■ YOUR INSTRUCTIONS ■
Please report how many lines in the data below contain "assess". Nothing besides the number should be written.

(Records from a data source)
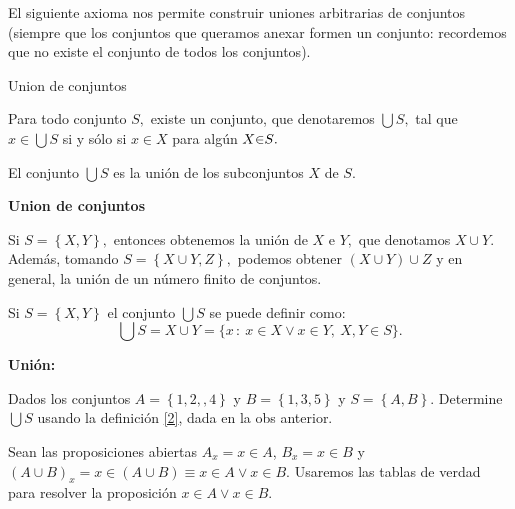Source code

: El siguiente axioma nos permite construir uniones arbitrarias de conjuntos
(siempre que los conjuntos que queramos anexar formen un conjunto:
recordemos que no existe el conjunto de todos los conjuntos).

\begin{axioma}{Union de conjuntos}{}\label{union}

Para todo conjunto $S,$ existe un conjunto, que denotaremos $\bigcup S,$
tal que $x\in\bigcup S$ si y sólo si $x\in X$ para algún $X\text{\ensuremath{\in}\ensuremath{S}.}$

\end{axioma}

\obs  El conjunto $\bigcup S$ es la unión de los subconjuntos $X$
de $S.$

\begin{ejemplo}{\bf Union de conjuntos} 

Si $S=\left\{ X,Y\right\} ,$ entonces obtenemos la unión de $X$
e $Y,$ que denotamos $X\cup Y.$ Además, tomando $S=\left\{ X\cup Y,Z\right\} ,$
podemos obtener $\left(X\cup Y\right)\cup Z$ y en general, la unión
de un número finito de conjuntos.

\end{ejemplo}

\obs Si $S=\left\{ X,Y\right\} $ el conjunto $\bigcup S$ se puede
definir como: 
\begin{equation}
\bigcup S=X\cup Y=\{x\,:\:x\in X\vee x\in Y,\:X,Y\in S\}.\label{2}
\end{equation}

\begin{ejemplo}{\bf Unión:}

Dados los conjuntos $A=\left\{ 1,2,,4\right\} $ y $B=\left\{ 1,3,5\right\} $
y $S=\left\{ A,B\right\} .$ Determine $\bigcup S$ usando la definición
\ref{2}, dada en la obs anterior.

\end{ejemplo}

\solu Sean las proposiciones abiertas $A_{x}=x\in A$, $B_{x}=x\in B$
y $\left(A\cup B\right)_{x}=x\in\left(A\cup B\right)\equiv x\in A\vee x\in B.$
Usaremos las tablas de verdad para resolver la proposición $x\in A\vee x\in B.$

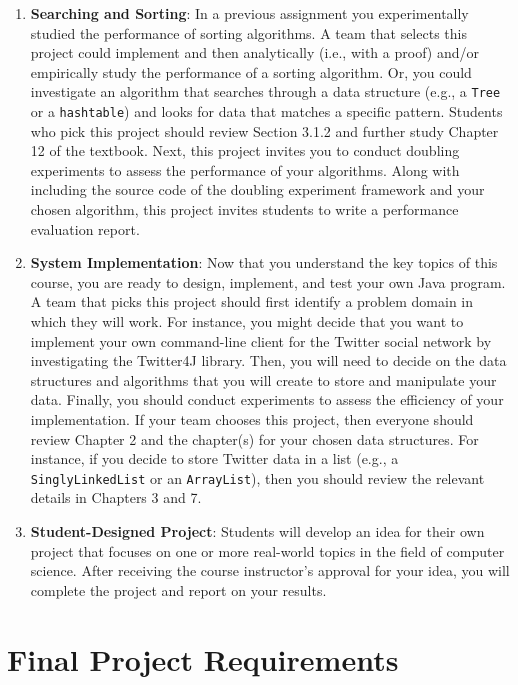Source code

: \documentclass[11pt]{article}
\newcommand{\program}[1]{\lstinline{#1}}
\begin{document}
\begin{enumerate}
  \item {\bf Searching and Sorting}: In a previous assignment you experimentally
    studied the performance of sorting algorithms. A team that selects this
    project could implement and then analytically (i.e., with a proof) and/or
    empirically study the performance of a sorting algorithm. Or, you could
    investigate an algorithm that searches through a data structure (e.g., a
    \program{Tree} or a \program{hashtable}) and looks for data that matches a
    specific pattern. Students who pick this project should review Section 3.1.2
    and further study Chapter 12 of the textbook. Next, this project invites you
    to conduct doubling experiments to assess the performance of your
    algorithms. Along with including the source code of the doubling experiment
    framework and your chosen algorithm, this project invites students to write
    a performance evaluation report.

  \item {\bf System Implementation}: Now that you understand the key topics of
    this course, you are ready to design, implement, and test your own Java
    program. A team that picks this project should first identify a problem
    domain in which they will work. For instance, you might decide that you want
    to implement your own command-line client for the Twitter social network by
    investigating the Twitter4J library. Then, you will need to decide on the
    data structures and algorithms that you will create to store and manipulate
    your data. Finally, you should conduct experiments to assess the efficiency
    of your implementation. If your team chooses this project, then everyone
    should review Chapter 2 and the chapter(s) for your chosen data structures.
    For instance, if you decide to store Twitter data in a list (e.g., a
    \program{SinglyLinkedList} or an \program{ArrayList}), then you should
    review the relevant details in Chapters 3 and 7.

  \item {\bf Student-Designed Project}: Students will develop an idea for their
    own project that focuses on one or more real-world topics in the field of
    computer science. After receiving the course instructor's approval for your
    idea, you will complete the project and report on your results.

\end{enumerate}

\section*{Final Project Requirements}
\end{document}
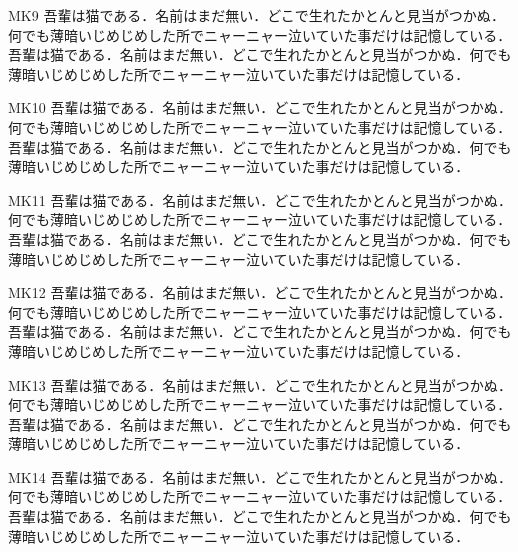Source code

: \documentclass[fontsize=10pt,twocolumn]{jlreq}
\begin{document}
MK9 吾輩は猫である．名前はまだ無い．どこで生れたかとんと見当がつかぬ．何でも薄暗いじめじめした所でニャーニャー泣いていた事だけは記憶している． 吾輩は猫である．名前はまだ無い．どこで生れたかとんと見当がつかぬ．何でも薄暗いじめじめした所でニャーニャー泣いていた事だけは記憶している．\par
{}MK10 吾輩は猫である．名前はまだ無い．どこで生れたかとんと見当がつかぬ．何でも薄暗いじめじめした所でニャーニャー泣いていた事だけは記憶している． 吾輩は猫である．名前はまだ無い．どこで生れたかとんと見当がつかぬ．何でも薄暗いじめじめした所でニャーニャー泣いていた事だけは記憶している．\par
{}MK11 吾輩は猫である．名前はまだ無い．どこで生れたかとんと見当がつかぬ．何でも薄暗いじめじめした所でニャーニャー泣いていた事だけは記憶している． 吾輩は猫である．名前はまだ無い．どこで生れたかとんと見当がつかぬ．何でも薄暗いじめじめした所でニャーニャー泣いていた事だけは記憶している．\par
{}MK12 吾輩は猫である．名前はまだ無い．どこで生れたかとんと見当がつかぬ．何でも薄暗いじめじめした所でニャーニャー泣いていた事だけは記憶している． 吾輩は猫である．名前はまだ無い．どこで生れたかとんと見当がつかぬ．何でも薄暗いじめじめした所でニャーニャー泣いていた事だけは記憶している．\par
{}MK13 吾輩は猫である．名前はまだ無い．どこで生れたかとんと見当がつかぬ．何でも薄暗いじめじめした所でニャーニャー泣いていた事だけは記憶している． 吾輩は猫である．名前はまだ無い．どこで生れたかとんと見当がつかぬ．何でも薄暗いじめじめした所でニャーニャー泣いていた事だけは記憶している．\par
{}MK14 吾輩は猫である．名前はまだ無い．どこで生れたかとんと見当がつかぬ．何でも薄暗いじめじめした所でニャーニャー泣いていた事だけは記憶している． 吾輩は猫である．名前はまだ無い．どこで生れたかとんと見当がつかぬ．何でも薄暗いじめじめした所でニャーニャー泣いていた事だけは記憶している．\par
\end{document}
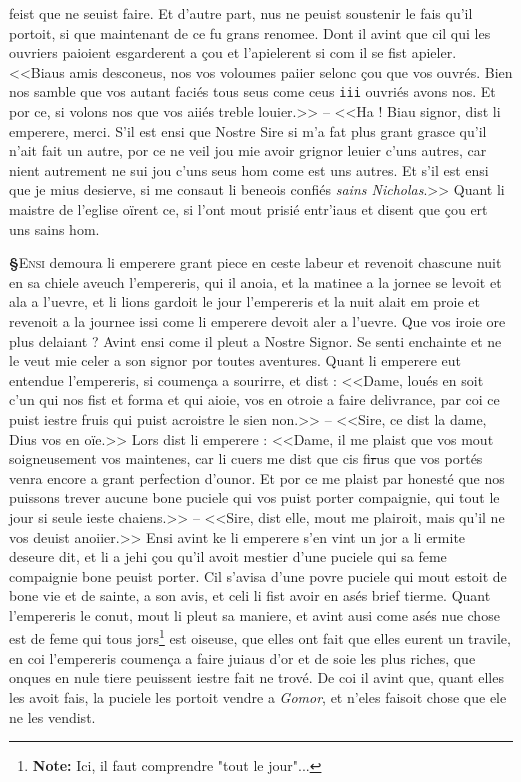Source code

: \documentclass[12pt]{article} %
\newcommand{\colmar}[1]{\marginnote{[#1]}}          %
\newcommand{\persName}[1]{\emph{#1}} %
\newcommand{\placeName}[1]{\emph{#1}} %
\newcommand{\num}[1]{\texttt{#1}}    %
\newcommand{\supplied}[1]{\textlangle#1\textrangle} %
\newcommand{\fnnote}[1]{\footnote{\textbf{Note:} #1}} %
\newcommand{\del}[1]{\sout{#1}}      %
\newcounter{paranum}
\newcommand{\pnum}{\stepcounter{paranum}\textbf{§\arabic{paranum}}\quad}
\begin{document}
feist que ne seuist faire. Et d'a\supplied{u}tre part, nus ne peuist soustenir le fais qu'il portoit, si que maintenant de ce fu grans renomee. Dont il avint que cil qui les ouvriers paioient esgarderent a çou et l'apielerent si com il se fist apieler. <<Biaus amis desconeus, nos vos voloumes paiier selonc çou que vos ouvrés. Bien nos samble que vos autant faciés tous seus come ceus \num{iii} ouvriés avons nos. Et por ce, si volons nos que vos aiiés treble louier.>> -- <<Ha ! Biau signor, dist li emperere, merci. S'il est ensi que Nostre Sire si m'a fat plus grant grasce qu'il n'ait fait un autre, por ce ne veil jou mie avoir grignor leuier c'uns autres, car nient autrement ne sui jou c'uns seus hom come est uns autres. Et s'il est ensi que je mius desierve, si me consaut li beneois confiés \persName{sains Nicholas}.>> Quant li maistre de l'eglise oïrent ce, si l'ont mout prisié entr'iaus et disent que çou ert uns sains hom.


\pnum \lettrine[lines=2]{\color{darkred}E}{nsi} demoura li emperere grant piece en ceste labeur et revenoit chascune nuit en sa chiele aveuch l'empereris, qui il anoia, et la matinee a la jornee se levoit et ala a l'uevre, et li lions gardoit le jour l'empereris et la nuit alait em proie et revenoit a la journee issi come li emperere devoit aler a l'uevre. Que vos iroie ore plus delaiant ? Avint ensi come il pleut a Nostre Signor. Se senti enchainte et ne le veut mie celer a son signor por toutes aventures. \colmar{9vb}\colmar{b} Quant li emperere eut entendue l'empereris, si coumença a sourirre, et dist : <<Dame, loués en soit c'un qui nos fist et forma et qui aioie, vos en otroie a faire delivrance, par coi ce puist iestre fruis qui puist acroistre le sien non.>> -- <<Sire, ce dist la dame, Dius vos en oïe.>> Lors dist li emperere : <<Dame, il me plaist que vos mout soigneusement vos maintenes, car li cuers me dist que cis fi\del{r}us que vos portés venra encore a grant perfection d'ounor. Et por ce me plaist par honesté que nos puissons trever aucune bone puciele qui vos puist porter compaignie, qui tout le jour si seule ieste chaiens.>> -- <<Sire, dist elle, mout me plairoit, mais qu'il ne vos deuist anoiier.>> Ensi avint ke li emperere s'en vint un jor a li ermite deseure dit, et li a jehi çou qu'il avoit mestier d'une puciele qui sa feme compaignie bone peuist porter. Cil s'avisa d'une povre puciele qui mout estoit de bone vie et de sainte, a son avis, et celi li fist avoir en asés brief tierme. Quant l'empereris le conut, mout li pleut sa maniere, et avint ausi come asés nue chose est de feme qui tous jors\fnnote{Ici, il faut comprendre "tout le jour"...} est oiseuse, que elles ont fait que elles eurent un travile, en coi l'empereris coumença a faire juiaus d'or et de soie les plus riches, que onques en nule tiere peuissent iestre fait ne trové. De coi il avint que, quant elles les avoit fais, la puciele les portoit vendre a \placeName{Gomor}, et n'eles faisoit chose que ele ne les vendist.
\end{document}
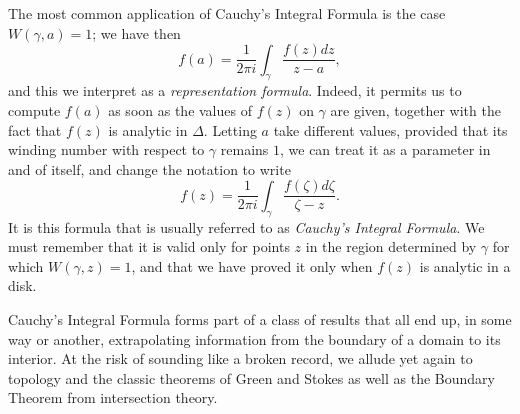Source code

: The most common application of Cauchy's Integral Formula is the case $W(\gamma, a)=1$; we have then $$f(a)=\dfrac{1}{2\pi i}\int_{\gamma} \dfrac{f(z)dz}{z-a},$$ and this we interpret as a \emph{representation formula}. Indeed, it permits us to compute $f(a)$ as soon as the values of $f(z)$ on $\gamma$ are given, together with the fact that $f(z)$ is analytic in $\Delta$. Letting $a$ take different values, provided that its winding number with respect to $\gamma$ remains $1$, we can treat it as a parameter in and of itself, and change the notation to write $$f(z)=\dfrac{1}{2\pi i}\int_{\gamma} \dfrac{f(\zeta)d\zeta}{\zeta-z}.$$ It is this formula that is usually referred to as \emph{Cauchy's Integral Formula}. We must remember that it is valid only for points $z$ in the region determined by $\gamma$ for which $W(\gamma, z)=1$, and that we have proved it only when $f(z)$ is analytic in a disk.

Cauchy's Integral Formula forms part of a class of results that all end up, in some way or another, extrapolating information from the boundary of a domain to its interior. At the risk of sounding like a broken record, we allude yet again to topology and the classic theorems of Green and Stokes as well as the Boundary Theorem from intersection theory. 
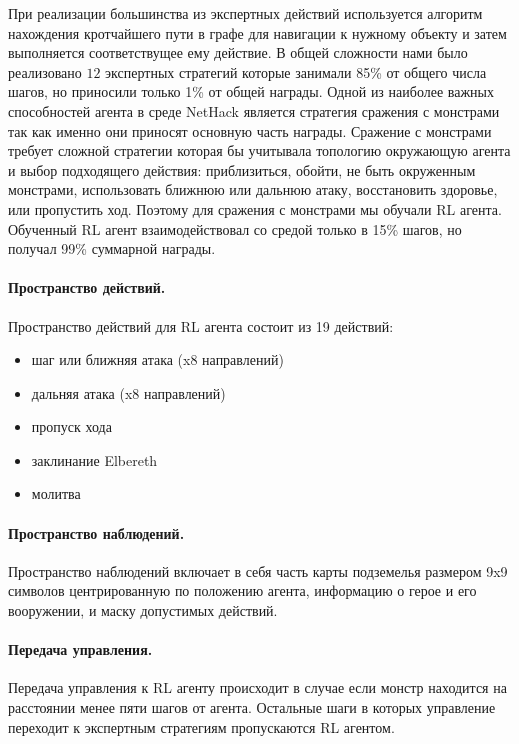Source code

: При реализации большинства из экспертных действий используется алгоритм нахождения кротчайшего пути в графе для навигации к нужному объекту и затем выполняется соответствущее ему действие. В общей сложности нами было реализовано $12$ экспертных стратегий которые занимали 85\% от общего числа шагов, но приносили только 1\% от общей награды. Одной из наиболее важных способностей агента в среде NetHack является стратегия сражения с монстрами так как именно они приносят основную часть награды. Сражение с монстрами требует сложной стратегии которая бы учитывала топологию окружающую агента и выбор подходящего действия: приблизиться, обойти, не быть окруженным монстрами, использовать ближнюю или дальнюю атаку, восстановить здоровье, или пропустить ход. Поэтому для сражения с монстрами мы обучали RL агента. Обученный RL агент взаимодействовал со средой только в 15\% шагов, но получал 99\% суммарной награды. 

\paragraph{Пространство действий.} Пространство действий для RL агента состоит из 19 действий:
\begin{itemize}
    \item шаг или ближняя атака (x8 направлений)
    \item дальняя атака (x8 направлений)
    \item пропуск хода
    \item заклинание Elbereth
    \item молитва
\end{itemize}

\paragraph{Пространство наблюдений.} Пространство наблюдений включает в себя часть карты подземелья размером 9x9 символов центрированную по положению агента, информацию о герое и его вооружении, и маску допустимых действий. 

\paragraph{Передача управления.}
Передача управления к RL агенту происходит в случае если монстр находится на расстоянии менее пяти шагов от агента. Остальные шаги в которых управление переходит к экспертным стратегиям пропускаются RL агентом.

■ FINISHED EXERCISE ■
2